● WORK INSTRUCTIONS
Although the records include pictures, the copy should not; write out exactly the lines from the first through the line with "13. API Calling".

[Stored data entries]
▬▬▬
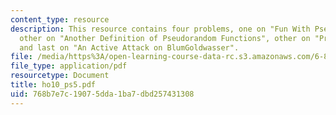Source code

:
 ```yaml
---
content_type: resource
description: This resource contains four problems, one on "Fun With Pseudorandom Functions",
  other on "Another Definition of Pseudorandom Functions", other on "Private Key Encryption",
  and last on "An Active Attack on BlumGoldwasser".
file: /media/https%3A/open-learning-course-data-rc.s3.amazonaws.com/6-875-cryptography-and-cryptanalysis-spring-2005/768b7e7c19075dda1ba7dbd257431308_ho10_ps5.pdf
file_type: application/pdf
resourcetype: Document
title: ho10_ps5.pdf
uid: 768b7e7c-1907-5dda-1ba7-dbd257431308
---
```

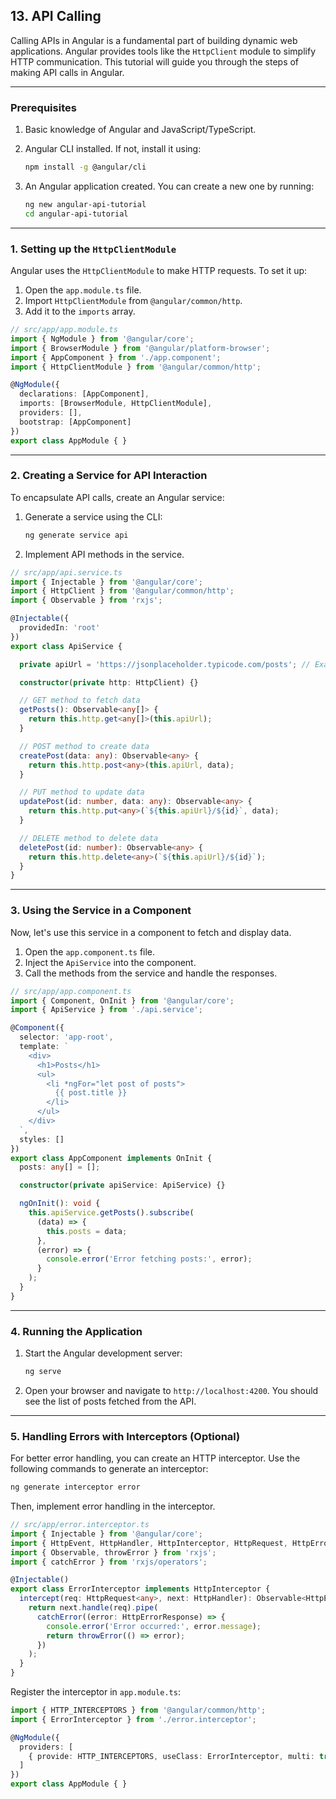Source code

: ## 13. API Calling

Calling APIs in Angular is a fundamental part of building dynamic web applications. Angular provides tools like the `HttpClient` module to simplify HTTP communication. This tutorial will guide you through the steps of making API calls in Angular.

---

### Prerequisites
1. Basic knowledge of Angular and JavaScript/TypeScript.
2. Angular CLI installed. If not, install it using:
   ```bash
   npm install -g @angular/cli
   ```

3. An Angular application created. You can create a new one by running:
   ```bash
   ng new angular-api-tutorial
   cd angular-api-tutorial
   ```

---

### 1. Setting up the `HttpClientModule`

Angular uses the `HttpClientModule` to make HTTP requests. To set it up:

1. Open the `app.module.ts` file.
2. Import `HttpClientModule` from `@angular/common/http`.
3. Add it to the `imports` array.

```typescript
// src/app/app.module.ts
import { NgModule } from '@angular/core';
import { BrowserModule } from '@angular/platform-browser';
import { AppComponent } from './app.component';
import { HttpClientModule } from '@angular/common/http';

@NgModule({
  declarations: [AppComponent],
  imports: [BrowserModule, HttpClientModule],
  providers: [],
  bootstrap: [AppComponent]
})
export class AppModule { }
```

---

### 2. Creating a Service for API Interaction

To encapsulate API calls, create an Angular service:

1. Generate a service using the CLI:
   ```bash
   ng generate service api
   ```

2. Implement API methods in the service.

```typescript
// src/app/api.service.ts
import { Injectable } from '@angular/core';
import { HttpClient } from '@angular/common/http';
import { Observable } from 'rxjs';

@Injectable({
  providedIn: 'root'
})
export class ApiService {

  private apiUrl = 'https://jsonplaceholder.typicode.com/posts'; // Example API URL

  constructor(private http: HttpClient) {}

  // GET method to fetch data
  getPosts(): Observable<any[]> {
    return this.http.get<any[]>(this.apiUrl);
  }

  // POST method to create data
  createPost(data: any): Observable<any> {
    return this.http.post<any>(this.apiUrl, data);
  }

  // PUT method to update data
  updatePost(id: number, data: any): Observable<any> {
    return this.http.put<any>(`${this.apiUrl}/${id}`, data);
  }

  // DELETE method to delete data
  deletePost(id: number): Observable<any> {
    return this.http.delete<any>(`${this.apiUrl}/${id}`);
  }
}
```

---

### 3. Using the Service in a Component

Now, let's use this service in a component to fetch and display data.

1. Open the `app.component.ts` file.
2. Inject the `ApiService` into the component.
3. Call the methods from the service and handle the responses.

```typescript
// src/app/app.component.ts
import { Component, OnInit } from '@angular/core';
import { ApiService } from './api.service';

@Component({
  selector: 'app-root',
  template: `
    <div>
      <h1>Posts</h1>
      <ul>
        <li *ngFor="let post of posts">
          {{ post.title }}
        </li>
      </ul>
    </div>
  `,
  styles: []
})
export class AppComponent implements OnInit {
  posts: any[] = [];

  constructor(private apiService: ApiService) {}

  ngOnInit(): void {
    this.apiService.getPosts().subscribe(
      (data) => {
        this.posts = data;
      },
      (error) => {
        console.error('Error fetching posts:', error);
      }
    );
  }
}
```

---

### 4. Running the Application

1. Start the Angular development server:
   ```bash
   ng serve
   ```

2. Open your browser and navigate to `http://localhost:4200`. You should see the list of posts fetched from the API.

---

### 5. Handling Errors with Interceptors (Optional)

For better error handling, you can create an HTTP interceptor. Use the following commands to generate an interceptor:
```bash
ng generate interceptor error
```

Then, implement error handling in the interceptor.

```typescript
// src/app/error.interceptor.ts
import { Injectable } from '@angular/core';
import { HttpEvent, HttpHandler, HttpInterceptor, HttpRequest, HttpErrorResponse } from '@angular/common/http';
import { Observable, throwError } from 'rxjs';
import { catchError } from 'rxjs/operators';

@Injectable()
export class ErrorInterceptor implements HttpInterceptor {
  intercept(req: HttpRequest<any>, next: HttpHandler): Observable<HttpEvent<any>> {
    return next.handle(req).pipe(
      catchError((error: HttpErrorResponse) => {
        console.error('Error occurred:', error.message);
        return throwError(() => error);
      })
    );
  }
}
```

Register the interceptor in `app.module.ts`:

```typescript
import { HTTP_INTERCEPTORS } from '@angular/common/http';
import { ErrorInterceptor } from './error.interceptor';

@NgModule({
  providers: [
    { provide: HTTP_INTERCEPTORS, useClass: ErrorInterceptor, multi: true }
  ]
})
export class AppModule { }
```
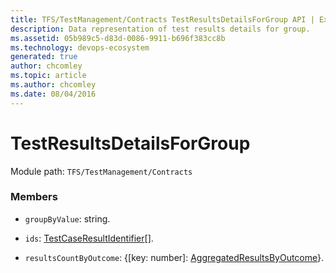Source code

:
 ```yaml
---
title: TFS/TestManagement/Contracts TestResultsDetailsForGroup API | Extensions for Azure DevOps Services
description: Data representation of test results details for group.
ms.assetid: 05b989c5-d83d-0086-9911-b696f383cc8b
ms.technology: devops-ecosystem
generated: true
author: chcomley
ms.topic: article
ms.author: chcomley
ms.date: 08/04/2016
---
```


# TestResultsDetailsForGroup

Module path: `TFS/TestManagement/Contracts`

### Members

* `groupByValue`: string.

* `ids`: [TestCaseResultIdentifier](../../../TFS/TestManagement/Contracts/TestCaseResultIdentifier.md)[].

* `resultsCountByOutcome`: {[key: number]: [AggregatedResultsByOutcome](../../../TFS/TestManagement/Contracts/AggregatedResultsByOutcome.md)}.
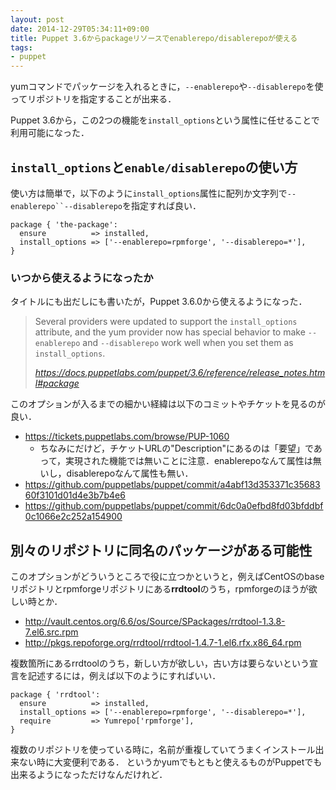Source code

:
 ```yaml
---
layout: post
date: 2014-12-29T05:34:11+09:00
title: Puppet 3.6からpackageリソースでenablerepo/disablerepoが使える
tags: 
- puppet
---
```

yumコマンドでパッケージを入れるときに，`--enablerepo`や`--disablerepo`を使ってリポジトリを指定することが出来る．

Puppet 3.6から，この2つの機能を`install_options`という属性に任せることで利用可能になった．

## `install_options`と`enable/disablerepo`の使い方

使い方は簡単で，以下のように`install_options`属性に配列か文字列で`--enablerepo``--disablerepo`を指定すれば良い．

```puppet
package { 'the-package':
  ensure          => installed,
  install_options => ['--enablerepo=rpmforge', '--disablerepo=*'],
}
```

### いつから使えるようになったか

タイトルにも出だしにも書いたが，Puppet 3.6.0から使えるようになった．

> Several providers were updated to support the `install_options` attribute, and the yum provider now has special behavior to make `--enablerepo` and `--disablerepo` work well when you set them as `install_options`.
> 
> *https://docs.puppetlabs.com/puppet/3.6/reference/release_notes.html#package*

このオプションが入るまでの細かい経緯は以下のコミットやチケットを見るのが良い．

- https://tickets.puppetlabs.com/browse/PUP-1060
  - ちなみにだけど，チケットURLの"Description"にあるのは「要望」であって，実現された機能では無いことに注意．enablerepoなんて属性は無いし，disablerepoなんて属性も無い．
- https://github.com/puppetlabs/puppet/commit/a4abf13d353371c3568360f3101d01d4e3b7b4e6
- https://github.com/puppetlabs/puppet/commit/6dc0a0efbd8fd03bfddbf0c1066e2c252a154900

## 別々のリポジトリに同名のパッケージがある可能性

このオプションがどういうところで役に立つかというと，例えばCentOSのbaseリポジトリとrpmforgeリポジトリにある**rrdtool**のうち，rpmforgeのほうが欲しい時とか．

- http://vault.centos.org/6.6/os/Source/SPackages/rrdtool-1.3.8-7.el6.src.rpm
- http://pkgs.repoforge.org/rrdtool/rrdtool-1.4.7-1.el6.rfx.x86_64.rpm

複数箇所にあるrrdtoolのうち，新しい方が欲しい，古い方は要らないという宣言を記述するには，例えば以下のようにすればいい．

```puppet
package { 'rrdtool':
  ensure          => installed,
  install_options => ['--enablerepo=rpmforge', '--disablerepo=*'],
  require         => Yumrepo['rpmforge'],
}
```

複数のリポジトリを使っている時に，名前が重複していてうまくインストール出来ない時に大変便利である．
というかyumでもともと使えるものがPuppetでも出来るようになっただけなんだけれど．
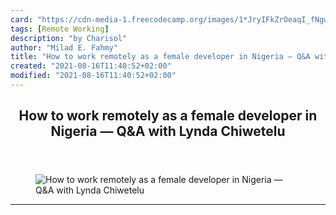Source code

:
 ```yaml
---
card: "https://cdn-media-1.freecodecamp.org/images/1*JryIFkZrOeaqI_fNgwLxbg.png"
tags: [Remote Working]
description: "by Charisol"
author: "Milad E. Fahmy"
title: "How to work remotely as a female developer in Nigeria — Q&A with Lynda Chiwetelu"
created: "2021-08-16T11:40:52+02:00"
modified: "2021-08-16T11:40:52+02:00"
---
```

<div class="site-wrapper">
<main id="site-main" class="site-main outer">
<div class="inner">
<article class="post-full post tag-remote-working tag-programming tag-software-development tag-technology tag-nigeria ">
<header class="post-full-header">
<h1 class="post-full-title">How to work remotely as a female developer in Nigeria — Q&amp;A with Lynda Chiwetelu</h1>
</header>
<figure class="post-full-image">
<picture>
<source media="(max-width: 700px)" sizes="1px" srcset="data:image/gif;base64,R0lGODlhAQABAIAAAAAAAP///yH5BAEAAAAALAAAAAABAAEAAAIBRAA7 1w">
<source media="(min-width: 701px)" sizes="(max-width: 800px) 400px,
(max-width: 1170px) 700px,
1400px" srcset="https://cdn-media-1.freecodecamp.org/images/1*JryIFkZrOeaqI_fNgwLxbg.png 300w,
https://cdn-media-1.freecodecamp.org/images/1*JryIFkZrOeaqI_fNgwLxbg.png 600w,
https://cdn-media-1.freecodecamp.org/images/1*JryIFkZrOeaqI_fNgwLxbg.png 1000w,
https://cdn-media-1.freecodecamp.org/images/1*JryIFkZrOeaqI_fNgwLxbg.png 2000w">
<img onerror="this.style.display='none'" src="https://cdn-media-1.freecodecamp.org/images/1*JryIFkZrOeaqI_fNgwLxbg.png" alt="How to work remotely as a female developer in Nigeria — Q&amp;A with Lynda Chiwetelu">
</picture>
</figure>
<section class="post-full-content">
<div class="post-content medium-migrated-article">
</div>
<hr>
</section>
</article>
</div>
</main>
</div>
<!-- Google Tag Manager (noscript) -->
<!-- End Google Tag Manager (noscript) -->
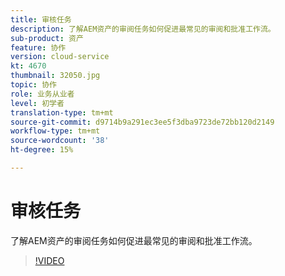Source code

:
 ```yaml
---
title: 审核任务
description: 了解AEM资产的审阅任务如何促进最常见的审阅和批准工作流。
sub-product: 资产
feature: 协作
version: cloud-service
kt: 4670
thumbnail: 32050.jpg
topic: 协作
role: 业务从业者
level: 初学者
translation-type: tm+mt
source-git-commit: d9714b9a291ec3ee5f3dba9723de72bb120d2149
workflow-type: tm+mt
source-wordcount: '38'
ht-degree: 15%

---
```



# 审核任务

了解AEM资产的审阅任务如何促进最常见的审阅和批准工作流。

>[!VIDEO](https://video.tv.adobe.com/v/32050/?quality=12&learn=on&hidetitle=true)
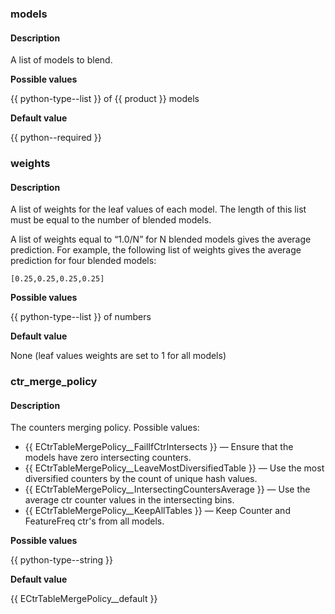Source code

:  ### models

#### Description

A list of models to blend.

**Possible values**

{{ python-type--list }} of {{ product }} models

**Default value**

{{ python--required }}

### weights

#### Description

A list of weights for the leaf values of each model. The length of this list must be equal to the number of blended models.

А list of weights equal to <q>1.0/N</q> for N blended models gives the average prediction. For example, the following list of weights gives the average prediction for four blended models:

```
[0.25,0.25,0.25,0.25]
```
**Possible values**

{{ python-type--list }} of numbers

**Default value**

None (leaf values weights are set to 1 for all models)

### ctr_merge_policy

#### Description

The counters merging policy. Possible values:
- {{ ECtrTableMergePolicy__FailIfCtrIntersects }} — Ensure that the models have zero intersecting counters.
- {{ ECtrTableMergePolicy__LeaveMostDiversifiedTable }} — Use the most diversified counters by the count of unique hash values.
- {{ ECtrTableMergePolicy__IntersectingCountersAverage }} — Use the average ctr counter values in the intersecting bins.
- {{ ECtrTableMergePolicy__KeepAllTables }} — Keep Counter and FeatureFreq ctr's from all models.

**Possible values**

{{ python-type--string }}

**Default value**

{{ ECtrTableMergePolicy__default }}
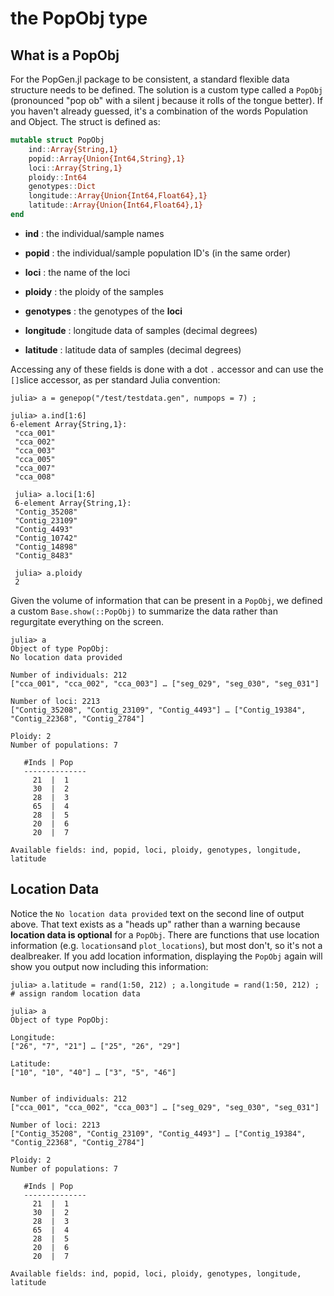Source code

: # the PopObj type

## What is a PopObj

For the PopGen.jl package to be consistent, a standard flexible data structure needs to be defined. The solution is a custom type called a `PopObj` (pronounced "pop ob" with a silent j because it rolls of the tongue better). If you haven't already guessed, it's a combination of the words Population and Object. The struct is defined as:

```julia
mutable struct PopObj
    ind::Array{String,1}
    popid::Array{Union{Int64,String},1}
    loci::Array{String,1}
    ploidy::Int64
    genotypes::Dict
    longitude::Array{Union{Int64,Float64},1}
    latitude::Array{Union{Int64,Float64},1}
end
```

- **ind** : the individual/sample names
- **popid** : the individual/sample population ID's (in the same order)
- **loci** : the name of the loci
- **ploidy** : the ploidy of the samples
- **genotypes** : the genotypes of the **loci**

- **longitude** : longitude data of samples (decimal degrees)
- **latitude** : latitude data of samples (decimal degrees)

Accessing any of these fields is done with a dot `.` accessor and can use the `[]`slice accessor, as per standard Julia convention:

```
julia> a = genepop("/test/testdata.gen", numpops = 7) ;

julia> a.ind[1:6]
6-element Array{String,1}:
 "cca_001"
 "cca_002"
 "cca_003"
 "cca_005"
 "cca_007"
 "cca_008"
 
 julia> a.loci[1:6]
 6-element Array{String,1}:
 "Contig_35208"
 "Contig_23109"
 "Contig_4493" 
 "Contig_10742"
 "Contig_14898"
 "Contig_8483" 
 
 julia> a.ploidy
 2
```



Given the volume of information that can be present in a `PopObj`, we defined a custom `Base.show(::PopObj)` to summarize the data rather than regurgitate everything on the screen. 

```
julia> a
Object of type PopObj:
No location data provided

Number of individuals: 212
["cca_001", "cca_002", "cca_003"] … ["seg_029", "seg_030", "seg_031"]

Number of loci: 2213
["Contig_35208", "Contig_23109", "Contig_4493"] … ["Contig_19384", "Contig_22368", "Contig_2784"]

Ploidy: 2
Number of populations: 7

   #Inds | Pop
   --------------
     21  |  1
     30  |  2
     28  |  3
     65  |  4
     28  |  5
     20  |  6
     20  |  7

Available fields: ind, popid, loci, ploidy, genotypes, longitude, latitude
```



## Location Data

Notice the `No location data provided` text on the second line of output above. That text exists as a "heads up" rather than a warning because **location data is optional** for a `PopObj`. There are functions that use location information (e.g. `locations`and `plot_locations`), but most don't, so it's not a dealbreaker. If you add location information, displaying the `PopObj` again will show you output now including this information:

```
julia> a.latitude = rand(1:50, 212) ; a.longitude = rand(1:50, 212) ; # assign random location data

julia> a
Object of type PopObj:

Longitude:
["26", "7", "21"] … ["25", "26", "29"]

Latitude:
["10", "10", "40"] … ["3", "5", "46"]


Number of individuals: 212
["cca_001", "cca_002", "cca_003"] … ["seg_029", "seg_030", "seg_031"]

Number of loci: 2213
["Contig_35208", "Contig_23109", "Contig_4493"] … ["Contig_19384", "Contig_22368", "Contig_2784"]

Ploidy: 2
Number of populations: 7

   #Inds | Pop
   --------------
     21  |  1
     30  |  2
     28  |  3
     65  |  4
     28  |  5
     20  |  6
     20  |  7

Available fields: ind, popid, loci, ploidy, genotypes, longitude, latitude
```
▬▬▬
● WRITTEN RESPONSE
Source code

:
 ```yaml
---
content_type: resource
description: This resource contains four problems, one on "Fun With Pseudorandom Functions",
  other on "Another Definition of Pseudorandom Functions", other on "Private Key Encryption",
  and last on "An Active Attack on BlumGoldwasser".
file: /media/https%3A/open-learning-course-data-rc.s3.amazonaws.com/6-875-cryptography-and-cryptanalysis-spring-2005/768b7e7c19075dda1ba7dbd257431308_ho10_ps5.pdf
file_type: application/pdf
resourcetype: Document
title: ho10_ps5.pdf
uid: 768b7e7c-1907-5dda-1ba7-dbd257431308
---
```

Source code

: ## 13. API Calling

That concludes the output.